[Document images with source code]

◇ ◇ ◇ ◇ ◇ ◇ ◇

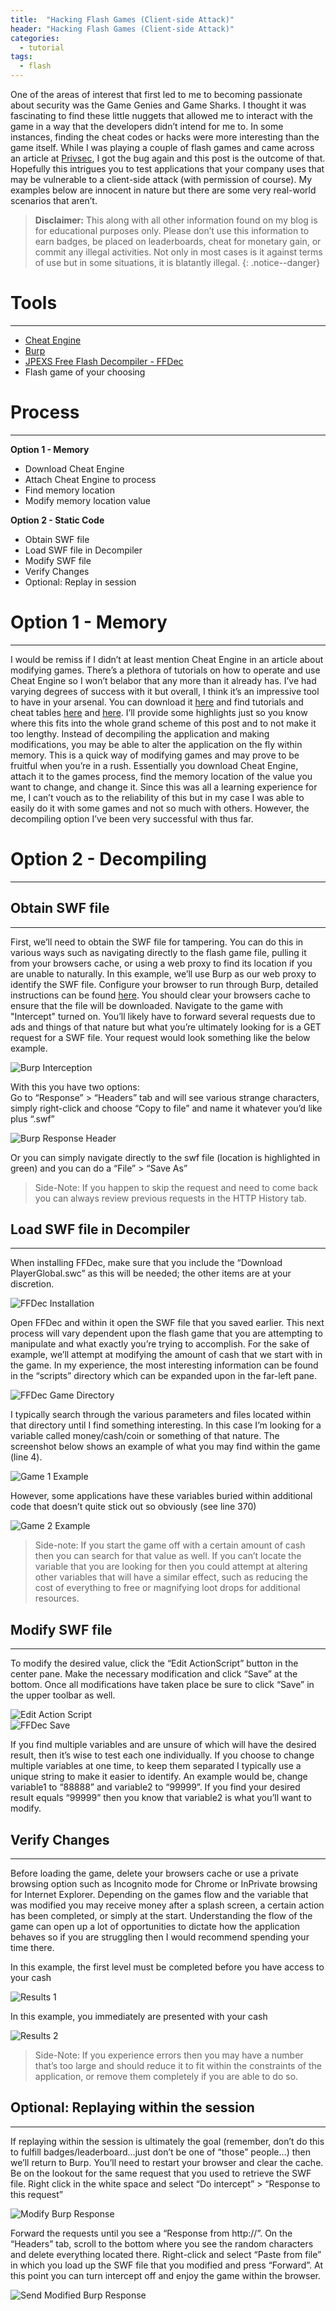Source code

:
 ```yaml
---
title:  "Hacking Flash Games (Client-side Attack)"
header: "Hacking Flash Games (Client-side Attack)"
categories: 
  - tutorial
tags:
  - flash
---
```


One of the areas of interest that first led to me to becoming passionate about security was the Game Genies and Game Sharks. I thought it was fascinating to find these little nuggets that allowed me to interact with the game in a way that the developers didn’t intend for me to. In some instances, finding the cheat codes or hacks were more interesting than the game itself. While I was playing a couple of flash games and came across an article at [Privsec](https://privsec.blog/penetration-testing-flash-apps-aka-how-to-cheat-at-blackjack/), I got the bug again and this post is the outcome of that. Hopefully this intrigues you to test applications that your company uses that may be vulnerable to a client-side attack (with permission of course). My examples below are innocent in nature but there are some very real-world scenarios that aren’t.  

> **Disclaimer:** This along with all other information found on my blog is for educational purposes only. Please don’t use this information to earn badges, be placed on leaderboards, cheat for monetary gain, or commit any illegal activities. Not only in most cases is it against terms of use but in some situations, it is blatantly illegal.
{: .notice--danger}

# Tools  
***

- [Cheat Engine](http://www.cheatengine.org/)
- [Burp](https://portswigger.net/burp)
- [JPEXS Free Flash Decompiler - FFDec](https://www.free-decompiler.com/flash/download/)
- Flash game of your choosing

# Process  
***

**Option 1 - Memory**  
- Download Cheat Engine
- Attach Cheat Engine to process
- Find memory location
- Modify memory location value


**Option 2 - Static Code**  
- Obtain SWF file
- Load SWF file in Decompiler
- Modify SWF file
- Verify Changes
- Optional: Replay in session

# Option 1 - Memory  
***

I would be remiss if I didn’t at least mention Cheat Engine in an article about modifying games. There’s a plethora of tutorials on how to operate and use Cheat Engine so I won’t belabor that any more than it already has. I’ve had varying degrees of success with it but overall, I think it’s an impressive tool to have in your arsenal. You can download it [here](http://www.cheatengine.org/downloads.php) and find tutorials and cheat tables [here](http://forum.cheatengine.org/viewforum.php?f=7) and [here](http://fearlessrevolution.com/). I’ll provide some highlights just so you know where this fits into the whole grand scheme of this post and to not make it too lengthy. Instead of decompiling the application and making modifications, you may be able to alter the application on the fly within memory. This is a quick way of modifying games and may prove to be fruitful when you’re in a rush. Essentially you download Cheat Engine, attach it to the games process, find the memory location of the value you want to change, and change it. Since this was all a learning experience for me, I can’t vouch as to the reliability of this but in my case I was able to easily do it with some games and not so much with others. However, the decompiling option I’ve been very successful with thus far.  

# Option 2 - Decompiling  
***

## Obtain SWF file  
***

First, we’ll need to obtain the SWF file for tampering. You can do this in various ways such as navigating directly to the flash game file, pulling it from your browsers cache, or using a web proxy to find its location if you are unable to naturally. In this example, we’ll use Burp as our web proxy to identify the SWF file. Configure your browser to run through Burp, detailed instructions can be found [here](https://support.portswigger.net/customer/portal/articles/1783055-configuring-your-browser-to-work-with-burp). You should clear your browsers cache to ensure that the file will be downloaded. Navigate to the game with "Intercept" turned on. You’ll likely have to forward several requests due to ads and things of that nature but what you’re ultimately looking for is a GET request for a SWF file. Your request would look something like the below example.   

![Burp Interception](/assets/images/flashburp1.jpg)  

With this you have two options:  
Go to “Response” > “Headers” tab and will see various strange characters, simply right-click and choose “Copy to file” and name it whatever you’d like plus “.swf”  

![Burp Response Header](/assets/images/flashburp2.jpg)  

Or you can simply navigate directly to the swf file (location is highlighted in green) and you can do a “File” > “Save As”  

> Side-Note: If you happen to skip the request and need to come back you can always review previous requests in the HTTP History tab.  

## Load SWF file in Decompiler  
***

When installing FFDec, make sure that you include the “Download PlayerGlobal.swc” as this will be needed; the other items are at your discretion.  

![FFDec Installation](/assets/images/flashffdecinstall.jpg)  

Open FFDec and within it open the SWF file that you saved earlier. This next process will vary dependent upon the flash game that you are attempting to manipulate and what exactly you’re trying to accomplish. For the sake of example, we’ll attempt at modifying the amount of cash that we start with in the game. In my experience, the most interesting information can be found in the “scripts” directory which can be expanded upon in the far-left pane.  

![FFDec Game Directory](/assets/images/flashgamefolder.jpg)  

I typically search through the various parameters and files located within that directory until I find something interesting. In this case I’m looking for a variable called money/cash/coin or something of that nature. The screenshot below shows an example of what you may find within the game (line 4).  

![Game 1 Example](/assets/images/flashexample1.jpg)  

However, some applications have these variables buried within additional code that doesn’t quite stick out so obviously (see line 370)  

![Game 2 Example](/assets/images/flashexample2.jpg)  

> Side-note: If you start the game off with a certain amount of cash then you can search for that value as well. If you can’t locate the variable that you are looking for then you could attempt at altering other variables that will have a similar effect, such as reducing the cost of everything to free or magnifying loot drops for additional resources.  

## Modify SWF file  
***

To modify the desired value, click the “Edit ActionScript” button in the center pane. Make the necessary modification and click “Save” at the bottom. Once all modifications have taken place be sure to click “Save” in the upper toolbar as well.  

![Edit Action Script](/assets/images/flasheditaction.jpg)  
![FFDec Save](/assets/images/flashsave.jpg)  

If you find multiple variables and are unsure of which will have the desired result, then it’s wise to test each one individually. If you choose to change multiple variables at one time, to keep them separated I typically use a unique string to make it easier to identify. An example would be, change variable1 to “88888” and variable2 to “99999”. If you find your desired result equals “99999” then you know that variable2 is what you’ll want to modify.  

## Verify Changes  
***

Before loading the game, delete your browsers cache or use a private browsing option such as Incognito mode for Chrome or InPrivate browsing for Internet Explorer. Depending on the games flow and the variable that was modified you may receive money after a splash screen, a certain action has been completed, or simply at the start. Understanding the flow of the game can open up a lot of opportunities to dictate how the application behaves so if you are struggling then I would recommend spending your time there.  

In this example, the first level must be completed before you have access to your cash  

![Results 1](/assets/images/flashresults1.jpg)  

In this example, you immediately are presented with your cash
  
![Results 2](/assets/images/flashresults2.jpg)  

> Side-Note: If you experience errors then you may have a number that’s too large and should reduce it to fit within the constraints of the application, or remove them completely if you are able to do so.  

## Optional: Replaying within the session  
***

If replaying within the session is ultimately the goal (remember, don’t do this to fulfill badges/leaderboard…just don’t be one of “those” people…) then we’ll return to Burp. You’ll need to restart your browser and clear the cache. Be on the lookout for the same request that you used to retrieve the SWF file. Right click in the white space and select “Do intercept” > “Response to this request”  

![Modify Burp Response](/assets/images/flashresponse1.jpg)  

Forward the requests until you see a “Response from http://<SITE YOU ARE EXPECTING>”. On the “Headers” tab, scroll to the bottom where you see the random characters and delete everything located there. Right-click and select “Paste from file” in which you load up the SWF file that you modified and press “Forward”. At this point you can turn intercept off and enjoy the game within the browser.  

![Send Modified Burp Response](/assets/images/flashresponse2.jpg)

◇ ◇ ◇ ◇ ◇ ◇ ◇

Work order: Each entry needs to be returned verbatim, with its pictures left out.

Finished task:
Source code

:
 ```yaml
---
title:  "Hacking Flash Games (Client-side Attack)"
header: "Hacking Flash Games (Client-side Attack)"
categories: 
  - tutorial
tags:
  - flash
---
```


One of the areas of interest that first led to me to becoming passionate about security was the Game Genies and Game Sharks. I thought it was fascinating to find these little nuggets that allowed me to interact with the game in a way that the developers didn’t intend for me to. In some instances, finding the cheat codes or hacks were more interesting than the game itself. While I was playing a couple of flash games and came across an article at [Privsec](https://privsec.blog/penetration-testing-flash-apps-aka-how-to-cheat-at-blackjack/), I got the bug again and this post is the outcome of that. Hopefully this intrigues you to test applications that your company uses that may be vulnerable to a client-side attack (with permission of course). My examples below are innocent in nature but there are some very real-world scenarios that aren’t.  

> **Disclaimer:** This along with all other information found on my blog is for educational purposes only. Please don’t use this information to earn badges, be placed on leaderboards, cheat for monetary gain, or commit any illegal activities. Not only in most cases is it against terms of use but in some situations, it is blatantly illegal.
{: .notice--danger}

# Tools  
***

- [Cheat Engine](http://www.cheatengine.org/)
- [Burp](https://portswigger.net/burp)
- [JPEXS Free Flash Decompiler - FFDec](https://www.free-decompiler.com/flash/download/)
- Flash game of your choosing

# Process  
***

**Option 1 - Memory**  
- Download Cheat Engine
- Attach Cheat Engine to process
- Find memory location
- Modify memory location value


**Option 2 - Static Code**  
- Obtain SWF file
- Load SWF file in Decompiler
- Modify SWF file
- Verify Changes
- Optional: Replay in session

# Option 1 - Memory  
***

I would be remiss if I didn’t at least mention Cheat Engine in an article about modifying games. There’s a plethora of tutorials on how to operate and use Cheat Engine so I won’t belabor that any more than it already has. I’ve had varying degrees of success with it but overall, I think it’s an impressive tool to have in your arsenal. You can download it [here](http://www.cheatengine.org/downloads.php) and find tutorials and cheat tables [here](http://forum.cheatengine.org/viewforum.php?f=7) and [here](http://fearlessrevolution.com/). I’ll provide some highlights just so you know where this fits into the whole grand scheme of this post and to not make it too lengthy. Instead of decompiling the application and making modifications, you may be able to alter the application on the fly within memory. This is a quick way of modifying games and may prove to be fruitful when you’re in a rush. Essentially you download Cheat Engine, attach it to the games process, find the memory location of the value you want to change, and change it. Since this was all a learning experience for me, I can’t vouch as to the reliability of this but in my case I was able to easily do it with some games and not so much with others. However, the decompiling option I’ve been very successful with thus far.  

# Option 2 - Decompiling  
***

## Obtain SWF file  
***

First, we’ll need to obtain the SWF file for tampering. You can do this in various ways such as navigating directly to the flash game file, pulling it from your browsers cache, or using a web proxy to find its location if you are unable to naturally. In this example, we’ll use Burp as our web proxy to identify the SWF file. Configure your browser to run through Burp, detailed instructions can be found [here](https://support.portswigger.net/customer/portal/articles/1783055-configuring-your-browser-to-work-with-burp). You should clear your browsers cache to ensure that the file will be downloaded. Navigate to the game with "Intercept" turned on. You’ll likely have to forward several requests due to ads and things of that nature but what you’re ultimately looking for is a GET request for a SWF file. Your request would look something like the below example.   

![Burp Interception](/assets/images/flashburp1.jpg)  

With this you have two options:  
Go to “Response” > “Headers” tab and will see various strange characters, simply right-click and choose “Copy to file” and name it whatever you’d like plus “.swf”  

![Burp Response Header](/assets/images/flashburp2.jpg)  

Or you can simply navigate directly to the swf file (location is highlighted in green) and you can do a “File” > “Save As”  

> Side-Note: If you happen to skip the request and need to come back you can always review previous requests in the HTTP History tab.  

## Load SWF file in Decompiler  
***

When installing FFDec, make sure that you include the “Download PlayerGlobal.swc” as this will be needed; the other items are at your discretion.  

![FFDec Installation](/assets/images/flashffdecinstall.jpg)  

Open FFDec and within it open the SWF file that you saved earlier. This next process will vary dependent upon the flash game that you are attempting to manipulate and what exactly you’re trying to accomplish. For the sake of example, we’ll attempt at modifying the amount of cash that we start with in the game. In my experience, the most interesting information can be found in the “scripts” directory which can be expanded upon in the far-left pane.  

![FFDec Game Directory](/assets/images/flashgamefolder.jpg)  

I typically search through the various parameters and files located within that directory until I find something interesting. In this case I’m looking for a variable called money/cash/coin or something of that nature. The screenshot below shows an example of what you may find within the game (line 4).  

![Game 1 Example](/assets/images/flashexample1.jpg)  

However, some applications have these variables buried within additional code that doesn’t quite stick out so obviously (see line 370)  

![Game 2 Example](/assets/images/flashexample2.jpg)  

> Side-note: If you start the game off with a certain amount of cash then you can search for that value as well. If you can’t locate the variable that you are looking for then you could attempt at altering other variables that will have a similar effect, such as reducing the cost of everything to free or magnifying loot drops for additional resources.  

## Modify SWF file  
***

To modify the desired value, click the “Edit ActionScript” button in the center pane. Make the necessary modification and click “Save” at the bottom. Once all modifications have taken place be sure to click “Save” in the upper toolbar as well.  

![Edit Action Script](/assets/images/flasheditaction.jpg)  
![FFDec Save](/assets/images/flashsave.jpg)  

If you find multiple variables and are unsure of which will have the desired result, then it’s wise to test each one individually. If you choose to change multiple variables at one time, to keep them separated I typically use a unique string to make it easier to identify. An example would be, change variable1 to “88888” and variable2 to “99999”. If you find your desired result equals “99999” then you know that variable2 is what you’ll want to modify.  

## Verify Changes  
***

Before loading the game, delete your browsers cache or use a private browsing option such as Incognito mode for Chrome or InPrivate browsing for Internet Explorer. Depending on the games flow and the variable that was modified you may receive money after a splash screen, a certain action has been completed, or simply at the start. Understanding the flow of the game can open up a lot of opportunities to dictate how the application behaves so if you are struggling then I would recommend spending your time there.  

In this example, the first level must be completed before you have access to your cash  

![Results 1](/assets/images/flashresults1.jpg)  

In this example, you immediately are presented with your cash
  
![Results 2](/assets/images/flashresults2.jpg)  

> Side-Note: If you experience errors then you may have a number that’s too large and should reduce it to fit within the constraints of the application, or remove them completely if you are able to do so.  

## Optional: Replaying within the session  
***

If replaying within the session is ultimately the goal (remember, don’t do this to fulfill badges/leaderboard…just don’t be one of “those” people…) then we’ll return to Burp. You’ll need to restart your browser and clear the cache. Be on the lookout for the same request that you used to retrieve the SWF file. Right click in the white space and select “Do intercept” > “Response to this request”  

![Modify Burp Response](/assets/images/flashresponse1.jpg)  

Forward the requests until you see a “Response from http://<SITE YOU ARE EXPECTING>”. On the “Headers” tab, scroll to the bottom where you see the random characters and delete everything located there. Right-click and select “Paste from file” in which you load up the SWF file that you modified and press “Forward”. At this point you can turn intercept off and enjoy the game within the browser.  

![Send Modified Burp Response](/assets/images/flashresponse2.jpg)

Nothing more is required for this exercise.